La bomba di Mou
Volevate una bomba, vi mancavano le polemiche nel mondo del calcio? Eccovi serviti, con questo Mourinho di oggi ci campiamo fino a settembre prossimo.
''A me non piace la prostituzione intellettuale, a me piace l'onestà
intellettuale. Mi sembra che negli ultimi giorni ci sia una grandissima
manipolazione intellettuale, un grande lavoro organizzato per cambiare
l'opinione pubblica per un mondo che non è il mio''. Josè Mourinho si
siede, si infervora, e dopo un monologo rovente si alza e se ne va.
Il tecnico
dell'Inter si infervora per replicare alle polemiche nate dopo il 3-3
di domenica scorsa contro la Roma, in particolare per il rigore che ha
permesso all'Inter di tornare in partita nel secondo tempo. "Negli
ultimi due giorni - ha detto l'allenatore portoghese - non si è parlato
della Roma che ha grandissimi giocatori, ma che finirà la stagione con
zero titoli. Non si è parlato del Milan che ha 11 punti meno di noi e
chiuderà la stagione con zero titoli. Non si è parlato della Juve che
ha conquistato tanti punti con errori arbitrali".
E ancora:
''Abbiamo vinto solo una partita con un errore arbitrale, a Siena.
Ranieri? Se è al fianco di Spalletti, io sono al fianco di tutti gli
allenatori che hanno perso punti contro la Juve per errori arbitrali.
Mi sento vicino a Prandelli, a Del Neri, a Zenga. Io sono andato
davanti alle telecamere per dire che la mia squadra ha vinto a Siena
con un errore dell'arbitro. Il giorno dopo l'allenatore di una squadra
con la maglia bianco e nera, che guarda le partite dell'Inter, è andato
in televisione e ha ammesso di aver segnato un gol in fuorigioco... che
bravo...".
Nella prossima
giornata di campionato, Roma e Juventus affronteranno Udinese e Torino.
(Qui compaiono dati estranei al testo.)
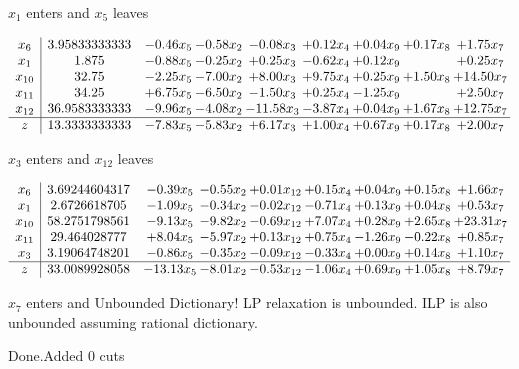 \documentclass[8pt]{article}
\begin{document}
 $ x_{1} $ enters and $ x_{5} $ leaves 

 \[\begin{array}{c| c c@{\hskip 2pt} c@{\hskip 2pt} c@{\hskip 2pt} c@{\hskip 2pt} c@{\hskip 2pt} c@{\hskip 2pt} c@{\hskip 2pt} }
 x_{6}   &  3.95833333333 & -0.46 x_{5} & -0.58 x_{2} & -0.08 x_{3} & +  0.12 x_{4} & +  0.04 x_{9} & +  0.17 x_{8} & +  1.75 x_{7}\\
 x_{1}   &  1.875 & -0.88 x_{5} & -0.25 x_{2} & +  0.25 x_{3} & -0.62 x_{4} & +  0.12 x_{9} &   & +  0.25 x_{7}\\
 x_{10}   &  32.75 & -2.25 x_{5} & -7.00 x_{2} & +  8.00 x_{3} & +  9.75 x_{4} & +  0.25 x_{9} & +  1.50 x_{8} & + 14.50 x_{7}\\
 x_{11}   &  34.25 & +  6.75 x_{5} & -6.50 x_{2} & -1.50 x_{3} & +  0.25 x_{4} & -1.25 x_{9} &   & +  2.50 x_{7}\\
 x_{12}   &  36.9583333333 & -9.96 x_{5} & -4.08 x_{2} & -11.58 x_{3} & -3.87 x_{4} & +  0.04 x_{9} & +  1.67 x_{8} & + 12.75 x_{7}\\
\hline
z    &  13.3333333333 & -7.83 x_{5} & -5.83 x_{2} & +  6.17 x_{3} & +  1.00 x_{4} & +  0.67 x_{9} & +  0.17 x_{8} & +  2.00 x_{7}\\
\end{array}\]


 $ x_{3} $ enters and $ x_{12} $ leaves 

 \[\begin{array}{c| c c@{\hskip 2pt} c@{\hskip 2pt} c@{\hskip 2pt} c@{\hskip 2pt} c@{\hskip 2pt} c@{\hskip 2pt} c@{\hskip 2pt} }
 x_{6}   &  3.69244604317 & -0.39 x_{5} & -0.55 x_{2} & +  0.01 x_{12} & +  0.15 x_{4} & +  0.04 x_{9} & +  0.15 x_{8} & +  1.66 x_{7}\\
 x_{1}   &  2.6726618705 & -1.09 x_{5} & -0.34 x_{2} & -0.02 x_{12} & -0.71 x_{4} & +  0.13 x_{9} & +  0.04 x_{8} & +  0.53 x_{7}\\
 x_{10}   &  58.2751798561 & -9.13 x_{5} & -9.82 x_{2} & -0.69 x_{12} & +  7.07 x_{4} & +  0.28 x_{9} & +  2.65 x_{8} & + 23.31 x_{7}\\
 x_{11}   &  29.464028777 & +  8.04 x_{5} & -5.97 x_{2} & +  0.13 x_{12} & +  0.75 x_{4} & -1.26 x_{9} & -0.22 x_{8} & +  0.85 x_{7}\\
 x_{3}   &  3.19064748201 & -0.86 x_{5} & -0.35 x_{2} & -0.09 x_{12} & -0.33 x_{4} & +  0.00 x_{9} & +  0.14 x_{8} & +  1.10 x_{7}\\
\hline
z    &  33.0089928058 & -13.13 x_{5} & -8.01 x_{2} & -0.53 x_{12} & -1.06 x_{4} & +  0.69 x_{9} & +  1.05 x_{8} & +  8.79 x_{7}\\
\end{array}\]


 $ x_{7} $ enters and Unbounded Dictionary!
 LP relaxation is unbounded. ILP is also unbounded assuming rational dictionary. 

Done.Added 0 cuts 
\end{document}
"Sono accanto a Marino e Novellino", dice Mourinho riferendosi agli
allenatori dei friulani e dei granata. "Si avvicina il giorno dello
scandalo. Mancano 91 giorni, poi me ne vado in vacanza. Per 91 giorni
sono capace di fare una conferenza stampa medioevale. Io parlo con la
stampa perché sono obbligato. Spalletti parla prima della partita,
parla durante l'intervallo e parla dopo la partita: è 'primetime', è
amico di tutti. Io non sono così".
(da Repubblica.it)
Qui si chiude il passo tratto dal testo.